In many ways, I had been through a war zone. Studies show that the emotional trauma of the NICU has a huge impact on parents. It is something that is hard to understand, unless you lived through it.

In addition to depression and PTSD, I experienced anxiety after the NICU. I think it is common, because anxiety levels are high while your baby is in the hospital and they may remain like this afterwards. When you have spent so many days wondering if your child will live or die, it's normal to be anxious about their health! To this day, I dread cold and flu season, wondering if George's lungs are still strong enough to take the onslaught of germs. Yes, I know it is silly because the child has never had anything wrong with his lungs (since birth!). But it is there. This article from Hormonal-Imbalances is a source of good information about one woman's experiences with anxiety after the birth and death of her twins.

If you want to know why I call PTSD and PDD "The Yellow Wallpaper" go here.

If you want to read about the niggling effects of PTSD and meeting one of our nurses 3 years later, go here.

In some ways, trying to take control of PTSD and living with PPD/anxiety is like constantly living in fall, praying you never see winter and wishing for spring. But sometimes, fall isn't so bad. There can be help in fall.

And maybe you can skip over winter and head straight for spring.

Monday, November 12, 2012

World Prematurity Day

Nov. 17 is World Prematurity Day. It's a day to sit back and reflect on the true miracle of a healthy baby.

Three days later, George, my own little late-term preemie, will turn four.

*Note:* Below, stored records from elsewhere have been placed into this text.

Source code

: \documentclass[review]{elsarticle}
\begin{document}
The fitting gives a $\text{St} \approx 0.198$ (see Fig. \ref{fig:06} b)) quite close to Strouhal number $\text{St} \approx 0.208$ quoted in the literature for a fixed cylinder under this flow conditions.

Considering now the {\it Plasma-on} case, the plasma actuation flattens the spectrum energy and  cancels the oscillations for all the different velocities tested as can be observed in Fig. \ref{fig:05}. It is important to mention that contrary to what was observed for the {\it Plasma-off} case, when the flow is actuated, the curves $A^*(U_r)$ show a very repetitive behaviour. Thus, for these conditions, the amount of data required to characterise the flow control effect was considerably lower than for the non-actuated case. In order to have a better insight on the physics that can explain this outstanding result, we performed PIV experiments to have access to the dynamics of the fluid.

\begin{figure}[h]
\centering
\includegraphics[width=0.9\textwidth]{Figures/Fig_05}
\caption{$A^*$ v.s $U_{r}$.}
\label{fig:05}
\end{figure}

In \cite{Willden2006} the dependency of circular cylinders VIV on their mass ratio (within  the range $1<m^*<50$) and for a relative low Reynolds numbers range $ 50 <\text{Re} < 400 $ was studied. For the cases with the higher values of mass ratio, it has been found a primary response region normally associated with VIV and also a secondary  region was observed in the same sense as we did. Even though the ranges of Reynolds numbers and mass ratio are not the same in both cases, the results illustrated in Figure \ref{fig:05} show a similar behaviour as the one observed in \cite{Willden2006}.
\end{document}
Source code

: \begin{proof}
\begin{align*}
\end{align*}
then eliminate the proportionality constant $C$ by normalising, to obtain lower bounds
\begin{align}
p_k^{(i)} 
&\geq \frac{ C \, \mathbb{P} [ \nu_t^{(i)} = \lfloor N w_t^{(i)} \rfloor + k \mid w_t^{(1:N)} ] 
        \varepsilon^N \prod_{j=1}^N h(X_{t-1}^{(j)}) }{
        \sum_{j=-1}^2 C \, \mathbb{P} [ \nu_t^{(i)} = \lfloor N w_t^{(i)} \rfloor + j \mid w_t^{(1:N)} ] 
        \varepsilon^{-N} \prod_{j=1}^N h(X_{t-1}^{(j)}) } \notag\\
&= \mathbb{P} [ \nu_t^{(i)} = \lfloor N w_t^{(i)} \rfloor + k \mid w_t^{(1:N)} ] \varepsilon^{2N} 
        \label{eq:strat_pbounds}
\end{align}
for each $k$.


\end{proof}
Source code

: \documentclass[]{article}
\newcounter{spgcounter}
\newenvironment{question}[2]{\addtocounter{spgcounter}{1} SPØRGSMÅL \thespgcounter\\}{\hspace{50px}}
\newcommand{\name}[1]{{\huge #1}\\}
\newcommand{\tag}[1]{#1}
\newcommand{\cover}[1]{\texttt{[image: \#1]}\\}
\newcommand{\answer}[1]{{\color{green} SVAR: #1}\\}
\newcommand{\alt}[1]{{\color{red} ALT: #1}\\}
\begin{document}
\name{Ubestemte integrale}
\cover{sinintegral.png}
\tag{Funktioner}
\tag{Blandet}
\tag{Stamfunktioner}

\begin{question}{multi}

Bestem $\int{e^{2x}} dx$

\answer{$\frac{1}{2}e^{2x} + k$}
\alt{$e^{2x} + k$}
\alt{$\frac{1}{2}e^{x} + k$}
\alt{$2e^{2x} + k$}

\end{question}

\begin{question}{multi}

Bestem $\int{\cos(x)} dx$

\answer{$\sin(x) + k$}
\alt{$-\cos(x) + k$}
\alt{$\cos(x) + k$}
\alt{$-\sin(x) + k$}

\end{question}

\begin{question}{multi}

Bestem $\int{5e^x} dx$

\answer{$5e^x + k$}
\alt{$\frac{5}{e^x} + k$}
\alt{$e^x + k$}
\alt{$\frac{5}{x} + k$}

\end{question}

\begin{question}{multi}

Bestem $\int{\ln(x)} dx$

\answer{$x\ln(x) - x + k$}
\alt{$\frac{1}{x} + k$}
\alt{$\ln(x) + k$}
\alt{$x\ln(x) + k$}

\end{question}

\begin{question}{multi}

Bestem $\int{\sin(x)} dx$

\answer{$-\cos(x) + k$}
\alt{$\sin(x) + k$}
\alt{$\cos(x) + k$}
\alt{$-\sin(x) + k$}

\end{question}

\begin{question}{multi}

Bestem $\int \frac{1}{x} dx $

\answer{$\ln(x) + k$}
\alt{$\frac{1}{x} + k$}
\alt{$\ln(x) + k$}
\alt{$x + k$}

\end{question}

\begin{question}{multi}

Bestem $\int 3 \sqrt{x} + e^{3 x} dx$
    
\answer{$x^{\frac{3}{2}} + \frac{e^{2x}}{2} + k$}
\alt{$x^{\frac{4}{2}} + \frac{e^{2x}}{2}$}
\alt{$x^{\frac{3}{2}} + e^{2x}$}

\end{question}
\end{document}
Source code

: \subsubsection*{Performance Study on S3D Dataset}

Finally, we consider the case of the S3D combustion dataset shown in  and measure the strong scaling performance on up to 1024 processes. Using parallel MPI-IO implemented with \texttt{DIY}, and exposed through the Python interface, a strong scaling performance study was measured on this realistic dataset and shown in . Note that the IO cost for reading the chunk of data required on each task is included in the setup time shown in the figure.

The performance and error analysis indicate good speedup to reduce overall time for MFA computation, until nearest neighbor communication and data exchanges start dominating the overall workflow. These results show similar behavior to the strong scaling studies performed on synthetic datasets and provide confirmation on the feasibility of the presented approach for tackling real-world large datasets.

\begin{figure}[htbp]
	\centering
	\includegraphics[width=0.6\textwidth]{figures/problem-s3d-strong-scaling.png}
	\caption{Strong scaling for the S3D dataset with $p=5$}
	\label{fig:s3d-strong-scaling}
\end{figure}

This week, in honor of him and his preemie cohorts, I will be sharing stories and information related to prematurity. Of course, Late Term Preemies (those born between 34-37 weeks, 6 days) are close to my heart.

Tatum at Ain't No Roller Coaster recently made some awesome graphics that give information about all sorts of things related to prematurity. Her oldest son is a late-term preemie and her youngest is a micro-preemie.

 
Although the phrase "Later Term Prematurity" encompasses kiddos born between 34-37 weeks, I can tell you there is a huge difference between those born at 35 weeks and those born at 37 weeks. My oldest son, Joseph, was born at 37w1d. He was small, five pounds 11 ounces, but breathed on his own. We did have to work at breastfeeding, waking him up every hour and half to eat, stimulating him to eat and working on his latch. However, how much of that was due to him being born at 37 weeks and me being a first-time breastfeeding mom, I don't know. I do know that we had no concerns over how much he was eating, no problems with his latch, he gained weight well and we had no worried about jaundice. He never had formula and nursed until he was 15 months old. To this day, he's about average in height and weight.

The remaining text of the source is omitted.